Após repercussão negativa, Alems parou licitação de R$ 618 mil para ‘café chique’ dos deputados

Gerson Claro disse à imprensa na época: ‘Não vou discutir isso com vocês’

Midiamax


Alvo de forte repercussão negativa, a licitação de R$ 618 mil destinada ao café da manhã exclusivo dos deputados da Alems (Assembleia Legislativa de Mato Grosso do Sul) segue sem transparência. Quase dois meses após a sessão de abertura de propostas, realizada em 16 de junho, a gestão do presidente Gerson Claro (PP) continua sem disponibilizar o resultado da ata do pregão.

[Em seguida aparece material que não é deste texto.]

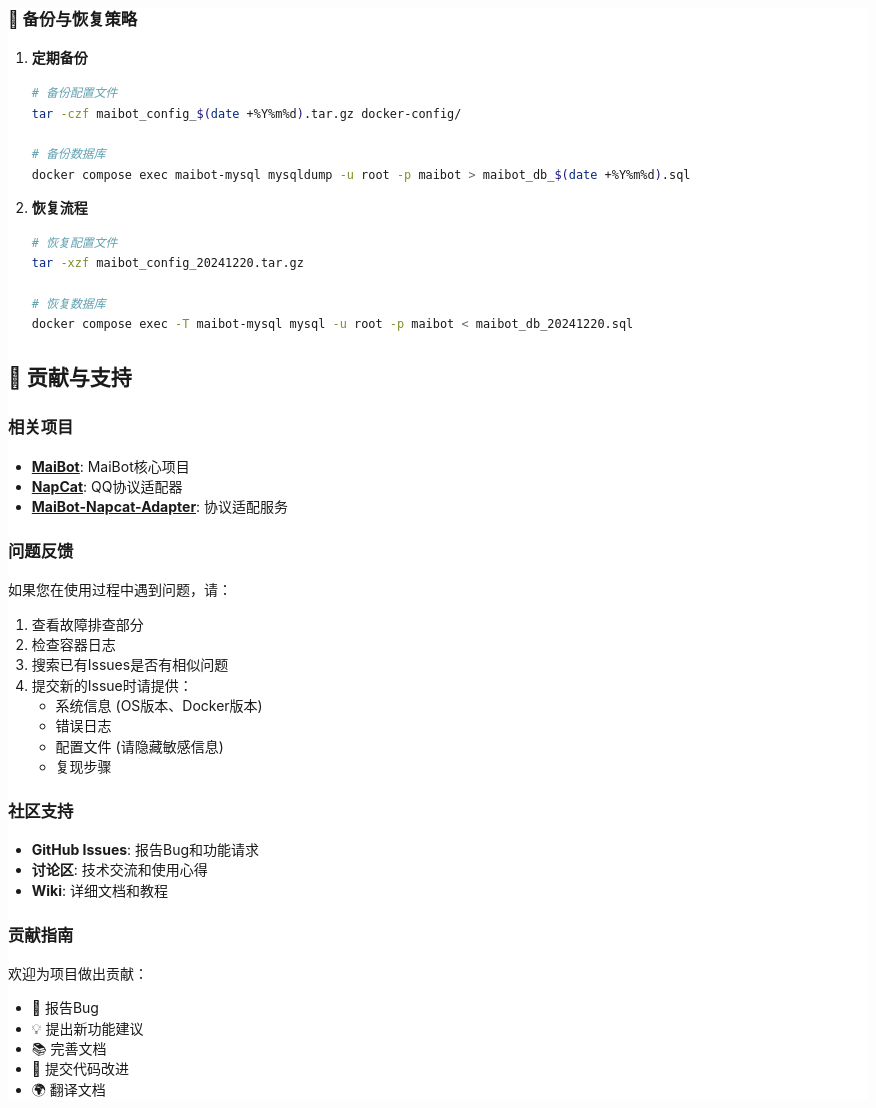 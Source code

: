 ### 🔄 备份与恢复策略
1. **定期备份**
   ```bash
   # 备份配置文件
   tar -czf maibot_config_$(date +%Y%m%d).tar.gz docker-config/
   
   # 备份数据库
   docker compose exec maibot-mysql mysqldump -u root -p maibot > maibot_db_$(date +%Y%m%d).sql
   ```

2. **恢复流程**
   ```bash
   # 恢复配置文件
   tar -xzf maibot_config_20241220.tar.gz
   
   # 恢复数据库
   docker compose exec -T maibot-mysql mysql -u root -p maibot < maibot_db_20241220.sql
   ```

## 🤝 贡献与支持

### 相关项目
- **[MaiBot](https://github.com/MaiM-with-u/MaiBot)**: MaiBot核心项目
- **[NapCat](https://github.com/NapNeko/NapCat)**: QQ协议适配器
- **[MaiBot-Napcat-Adapter](https://github.com/MaiM-with-u/MaiBot-Napcat-Adapter)**: 协议适配服务

### 问题反馈
如果您在使用过程中遇到问题，请：
1. 查看故障排查部分
2. 检查容器日志
3. 搜索已有Issues是否有相似问题
4. 提交新的Issue时请提供：
   - 系统信息 (OS版本、Docker版本)
   - 错误日志
   - 配置文件 (请隐藏敏感信息)
   - 复现步骤

### 社区支持
- **GitHub Issues**: 报告Bug和功能请求
- **讨论区**: 技术交流和使用心得
- **Wiki**: 详细文档和教程

### 贡献指南
欢迎为项目做出贡献：
- 🐛 报告Bug
- 💡 提出新功能建议
- 📚 完善文档
- 🔧 提交代码改进
- 🌍 翻译文档
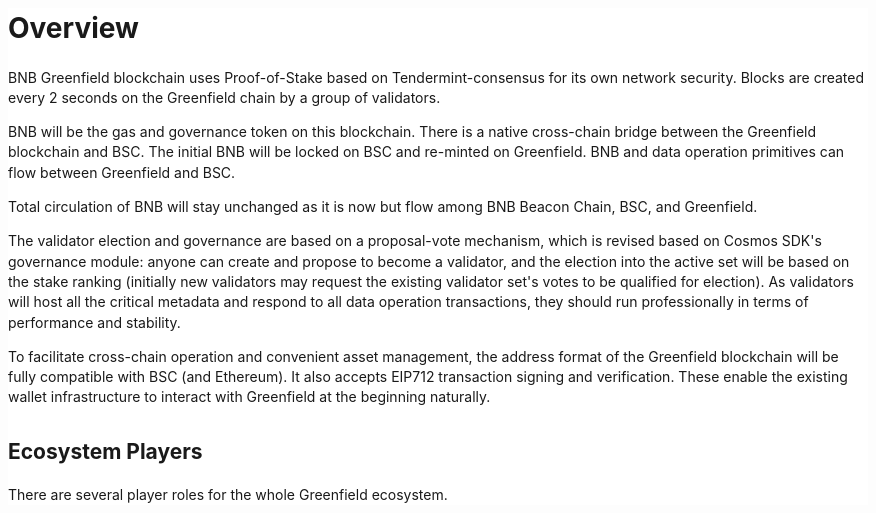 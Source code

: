 # Overview

BNB Greenfield blockchain uses Proof-of-Stake based on Tendermint-consensus for its own network security. Blocks are 
created every 2 seconds on the Greenfield chain by a group of validators.

BNB will be the gas and governance token on this blockchain. There is a native cross-chain bridge between the Greenfield
blockchain and BSC. The initial BNB will be locked on BSC and re-minted on Greenfield. BNB and data operation primitives 
can flow between Greenfield and BSC.

Total circulation of BNB will stay unchanged as it is now but flow among BNB Beacon Chain, BSC, and Greenfield.

The validator election and governance are based on a proposal-vote mechanism, which is revised based on Cosmos SDK's 
governance module: anyone can create and propose to become a validator, and the election into the active set will be 
based on the stake ranking (initially new validators may request the existing validator set's votes to be qualified for 
election). As validators will host all the critical metadata and respond to all data operation transactions, they should 
run professionally in terms of performance and stability.

To facilitate cross-chain operation and convenient asset management, the address format of the Greenfield blockchain 
will be fully compatible with BSC (and Ethereum). It also accepts EIP712 transaction signing and verification. These 
enable the existing wallet infrastructure to interact with Greenfield at the beginning naturally.

## Ecosystem Players
There are several player roles for the whole Greenfield ecosystem.
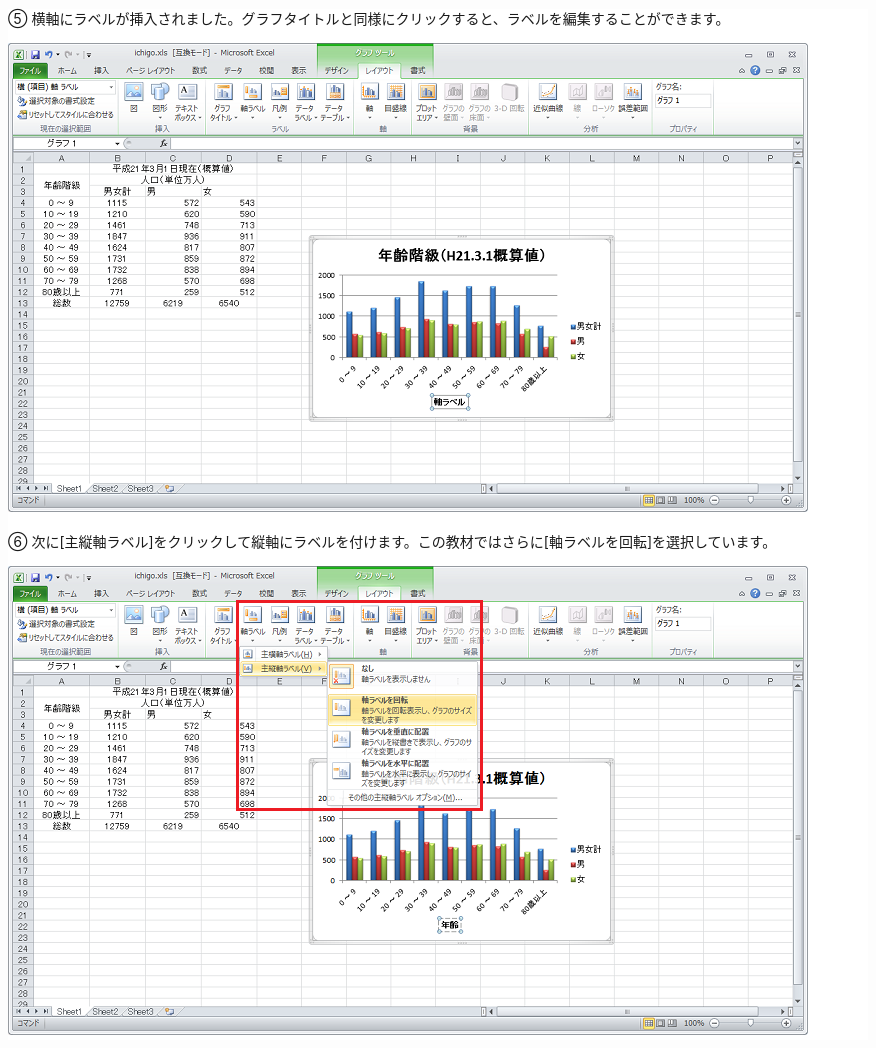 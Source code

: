 &#9316; 横軸にラベルが挿入されました。グラフタイトルと同様にクリックすると、ラベルを編集することができます。

![](pic/graphlabel2.png)

&#9317; 次に[主縦軸ラベル]をクリックして縦軸にラベルを付けます。この教材ではさらに[軸ラベルを回転]を選択しています。

![](pic/graphlabel3.png)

O certame prevê um cardápio sofisticado para os parlamentares, com fornecimento diário de um verdadeiro banquete. O edital exige itens “de primeira qualidade”, incluindo frutas exóticas, sobremesas gourmet, frios e pratos quentes de coquetelaria.

A justificativa oficial da Alems é de que a contratação seria “adequada e necessária para atender à demanda institucional, garantindo condições de trabalho dignas aos deputados estaduais”. No entanto, deputados ouvidos pela reportagem afirmaram desconhecer o andamento do processo, que prevê um custo mensal estimado em R$ 2,1 mil por parlamentar.


 

Desde o dia 17 de junho, a reportagem tenta obter informações sobre as propostas apresentadas e o resultado da negociação com os fornecedores, mas não obteve retorno.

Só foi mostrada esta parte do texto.